__Data items__:
====================
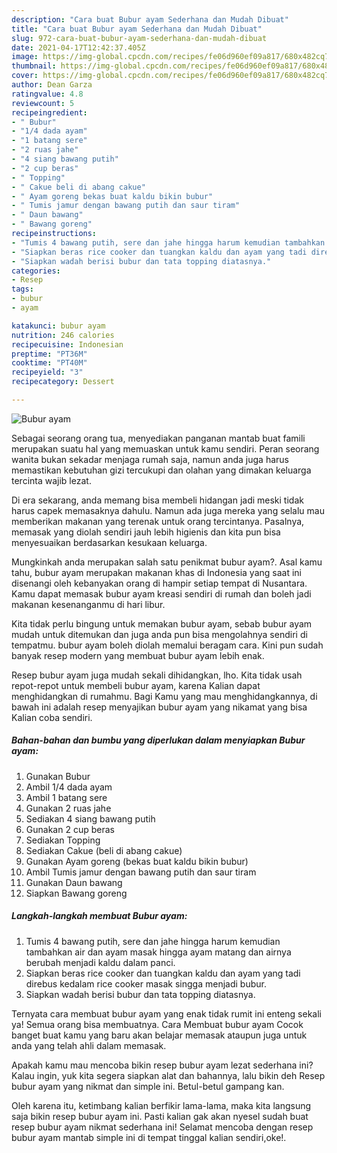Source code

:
 ```yaml
---
description: "Cara buat Bubur ayam Sederhana dan Mudah Dibuat"
title: "Cara buat Bubur ayam Sederhana dan Mudah Dibuat"
slug: 972-cara-buat-bubur-ayam-sederhana-dan-mudah-dibuat
date: 2021-04-17T12:42:37.405Z
image: https://img-global.cpcdn.com/recipes/fe06d960ef09a817/680x482cq70/bubur-ayam-foto-resep-utama.jpg
thumbnail: https://img-global.cpcdn.com/recipes/fe06d960ef09a817/680x482cq70/bubur-ayam-foto-resep-utama.jpg
cover: https://img-global.cpcdn.com/recipes/fe06d960ef09a817/680x482cq70/bubur-ayam-foto-resep-utama.jpg
author: Dean Garza
ratingvalue: 4.8
reviewcount: 5
recipeingredient:
- " Bubur"
- "1/4 dada ayam"
- "1 batang sere"
- "2 ruas jahe"
- "4 siang bawang putih"
- "2 cup beras"
- " Topping"
- " Cakue beli di abang cakue"
- " Ayam goreng bekas buat kaldu bikin bubur"
- " Tumis jamur dengan bawang putih dan saur tiram"
- " Daun bawang"
- " Bawang goreng"
recipeinstructions:
- "Tumis 4 bawang putih, sere dan jahe hingga harum kemudian tambahkan air dan ayam masak hingga ayam matang dan airnya berubah menjadi kaldu dalam panci."
- "Siapkan beras rice cooker dan tuangkan kaldu dan ayam yang tadi direbus kedalam rice cooker masak singga menjadi bubur."
- "Siapkan wadah berisi bubur dan tata topping diatasnya."
categories:
- Resep
tags:
- bubur
- ayam

katakunci: bubur ayam 
nutrition: 246 calories
recipecuisine: Indonesian
preptime: "PT36M"
cooktime: "PT40M"
recipeyield: "3"
recipecategory: Dessert

---
```



![Bubur ayam](https://img-global.cpcdn.com/recipes/fe06d960ef09a817/680x482cq70/bubur-ayam-foto-resep-utama.jpg)

Sebagai seorang orang tua, menyediakan panganan mantab buat famili merupakan suatu hal yang memuaskan untuk kamu sendiri. Peran seorang  wanita bukan sekadar menjaga rumah saja, namun anda juga harus memastikan kebutuhan gizi tercukupi dan olahan yang dimakan keluarga tercinta wajib lezat.

Di era  sekarang, anda memang bisa membeli hidangan jadi meski tidak harus capek memasaknya dahulu. Namun ada juga mereka yang selalu mau memberikan makanan yang terenak untuk orang tercintanya. Pasalnya, memasak yang diolah sendiri jauh lebih higienis dan kita pun bisa menyesuaikan berdasarkan kesukaan keluarga. 



Mungkinkah anda merupakan salah satu penikmat bubur ayam?. Asal kamu tahu, bubur ayam merupakan makanan khas di Indonesia yang saat ini disenangi oleh kebanyakan orang di hampir setiap tempat di Nusantara. Kamu dapat memasak bubur ayam kreasi sendiri di rumah dan boleh jadi makanan kesenanganmu di hari libur.

Kita tidak perlu bingung untuk memakan bubur ayam, sebab bubur ayam mudah untuk ditemukan dan juga anda pun bisa mengolahnya sendiri di tempatmu. bubur ayam boleh diolah memalui beragam cara. Kini pun sudah banyak resep modern yang membuat bubur ayam lebih enak.

Resep bubur ayam juga mudah sekali dihidangkan, lho. Kita tidak usah repot-repot untuk membeli bubur ayam, karena Kalian dapat menghidangkan di rumahmu. Bagi Kamu yang mau menghidangkannya, di bawah ini adalah resep menyajikan bubur ayam yang nikamat yang bisa Kalian coba sendiri.

<!--inarticleads1-->

##### Bahan-bahan dan bumbu yang diperlukan dalam menyiapkan Bubur ayam:

1. Gunakan  Bubur
1. Ambil 1/4 dada ayam
1. Ambil 1 batang sere
1. Gunakan 2 ruas jahe
1. Sediakan 4 siang bawang putih
1. Gunakan 2 cup beras
1. Sediakan  Topping
1. Sediakan  Cakue (beli di abang cakue)
1. Gunakan  Ayam goreng (bekas buat kaldu bikin bubur)
1. Ambil  Tumis jamur dengan bawang putih dan saur tiram
1. Gunakan  Daun bawang
1. Siapkan  Bawang goreng




<!--inarticleads2-->

##### Langkah-langkah membuat Bubur ayam:

1. Tumis 4 bawang putih, sere dan jahe hingga harum kemudian tambahkan air dan ayam masak hingga ayam matang dan airnya berubah menjadi kaldu dalam panci.
1. Siapkan beras rice cooker dan tuangkan kaldu dan ayam yang tadi direbus kedalam rice cooker masak singga menjadi bubur.
1. Siapkan wadah berisi bubur dan tata topping diatasnya.




Ternyata cara membuat bubur ayam yang enak tidak rumit ini enteng sekali ya! Semua orang bisa membuatnya. Cara Membuat bubur ayam Cocok banget buat kamu yang baru akan belajar memasak ataupun juga untuk anda yang telah ahli dalam memasak.

Apakah kamu mau mencoba bikin resep bubur ayam lezat sederhana ini? Kalau ingin, yuk kita segera siapkan alat dan bahannya, lalu bikin deh Resep bubur ayam yang nikmat dan simple ini. Betul-betul gampang kan. 

Oleh karena itu, ketimbang kalian berfikir lama-lama, maka kita langsung saja bikin resep bubur ayam ini. Pasti kalian gak akan nyesel sudah buat resep bubur ayam nikmat sederhana ini! Selamat mencoba dengan resep bubur ayam mantab simple ini di tempat tinggal kalian sendiri,oke!.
====================
__Problem to work on__:
Keep the pictures out of the copy and return the rest of the data above exactly.

__Answer__:
Source code

:
 ```yaml
---
description: "Cara buat Bubur ayam Sederhana dan Mudah Dibuat"
title: "Cara buat Bubur ayam Sederhana dan Mudah Dibuat"
slug: 972-cara-buat-bubur-ayam-sederhana-dan-mudah-dibuat
date: 2021-04-17T12:42:37.405Z
image: https://img-global.cpcdn.com/recipes/fe06d960ef09a817/680x482cq70/bubur-ayam-foto-resep-utama.jpg
thumbnail: https://img-global.cpcdn.com/recipes/fe06d960ef09a817/680x482cq70/bubur-ayam-foto-resep-utama.jpg
cover: https://img-global.cpcdn.com/recipes/fe06d960ef09a817/680x482cq70/bubur-ayam-foto-resep-utama.jpg
author: Dean Garza
ratingvalue: 4.8
reviewcount: 5
recipeingredient:
- " Bubur"
- "1/4 dada ayam"
- "1 batang sere"
- "2 ruas jahe"
- "4 siang bawang putih"
- "2 cup beras"
- " Topping"
- " Cakue beli di abang cakue"
- " Ayam goreng bekas buat kaldu bikin bubur"
- " Tumis jamur dengan bawang putih dan saur tiram"
- " Daun bawang"
- " Bawang goreng"
recipeinstructions:
- "Tumis 4 bawang putih, sere dan jahe hingga harum kemudian tambahkan air dan ayam masak hingga ayam matang dan airnya berubah menjadi kaldu dalam panci."
- "Siapkan beras rice cooker dan tuangkan kaldu dan ayam yang tadi direbus kedalam rice cooker masak singga menjadi bubur."
- "Siapkan wadah berisi bubur dan tata topping diatasnya."
categories:
- Resep
tags:
- bubur
- ayam

katakunci: bubur ayam 
nutrition: 246 calories
recipecuisine: Indonesian
preptime: "PT36M"
cooktime: "PT40M"
recipeyield: "3"
recipecategory: Dessert

---
```



![Bubur ayam](https://img-global.cpcdn.com/recipes/fe06d960ef09a817/680x482cq70/bubur-ayam-foto-resep-utama.jpg)

Sebagai seorang orang tua, menyediakan panganan mantab buat famili merupakan suatu hal yang memuaskan untuk kamu sendiri. Peran seorang  wanita bukan sekadar menjaga rumah saja, namun anda juga harus memastikan kebutuhan gizi tercukupi dan olahan yang dimakan keluarga tercinta wajib lezat.

Di era  sekarang, anda memang bisa membeli hidangan jadi meski tidak harus capek memasaknya dahulu. Namun ada juga mereka yang selalu mau memberikan makanan yang terenak untuk orang tercintanya. Pasalnya, memasak yang diolah sendiri jauh lebih higienis dan kita pun bisa menyesuaikan berdasarkan kesukaan keluarga. 



Mungkinkah anda merupakan salah satu penikmat bubur ayam?. Asal kamu tahu, bubur ayam merupakan makanan khas di Indonesia yang saat ini disenangi oleh kebanyakan orang di hampir setiap tempat di Nusantara. Kamu dapat memasak bubur ayam kreasi sendiri di rumah dan boleh jadi makanan kesenanganmu di hari libur.

Kita tidak perlu bingung untuk memakan bubur ayam, sebab bubur ayam mudah untuk ditemukan dan juga anda pun bisa mengolahnya sendiri di tempatmu. bubur ayam boleh diolah memalui beragam cara. Kini pun sudah banyak resep modern yang membuat bubur ayam lebih enak.

Resep bubur ayam juga mudah sekali dihidangkan, lho. Kita tidak usah repot-repot untuk membeli bubur ayam, karena Kalian dapat menghidangkan di rumahmu. Bagi Kamu yang mau menghidangkannya, di bawah ini adalah resep menyajikan bubur ayam yang nikamat yang bisa Kalian coba sendiri.

<!--inarticleads1-->

##### Bahan-bahan dan bumbu yang diperlukan dalam menyiapkan Bubur ayam:

1. Gunakan  Bubur
1. Ambil 1/4 dada ayam
1. Ambil 1 batang sere
1. Gunakan 2 ruas jahe
1. Sediakan 4 siang bawang putih
1. Gunakan 2 cup beras
1. Sediakan  Topping
1. Sediakan  Cakue (beli di abang cakue)
1. Gunakan  Ayam goreng (bekas buat kaldu bikin bubur)
1. Ambil  Tumis jamur dengan bawang putih dan saur tiram
1. Gunakan  Daun bawang
1. Siapkan  Bawang goreng




<!--inarticleads2-->

##### Langkah-langkah membuat Bubur ayam:

1. Tumis 4 bawang putih, sere dan jahe hingga harum kemudian tambahkan air dan ayam masak hingga ayam matang dan airnya berubah menjadi kaldu dalam panci.
1. Siapkan beras rice cooker dan tuangkan kaldu dan ayam yang tadi direbus kedalam rice cooker masak singga menjadi bubur.
1. Siapkan wadah berisi bubur dan tata topping diatasnya.




Ternyata cara membuat bubur ayam yang enak tidak rumit ini enteng sekali ya! Semua orang bisa membuatnya. Cara Membuat bubur ayam Cocok banget buat kamu yang baru akan belajar memasak ataupun juga untuk anda yang telah ahli dalam memasak.

Apakah kamu mau mencoba bikin resep bubur ayam lezat sederhana ini? Kalau ingin, yuk kita segera siapkan alat dan bahannya, lalu bikin deh Resep bubur ayam yang nikmat dan simple ini. Betul-betul gampang kan. 

Oleh karena itu, ketimbang kalian berfikir lama-lama, maka kita langsung saja bikin resep bubur ayam ini. Pasti kalian gak akan nyesel sudah buat resep bubur ayam nikmat sederhana ini! Selamat mencoba dengan resep bubur ayam mantab simple ini di tempat tinggal kalian sendiri,oke!.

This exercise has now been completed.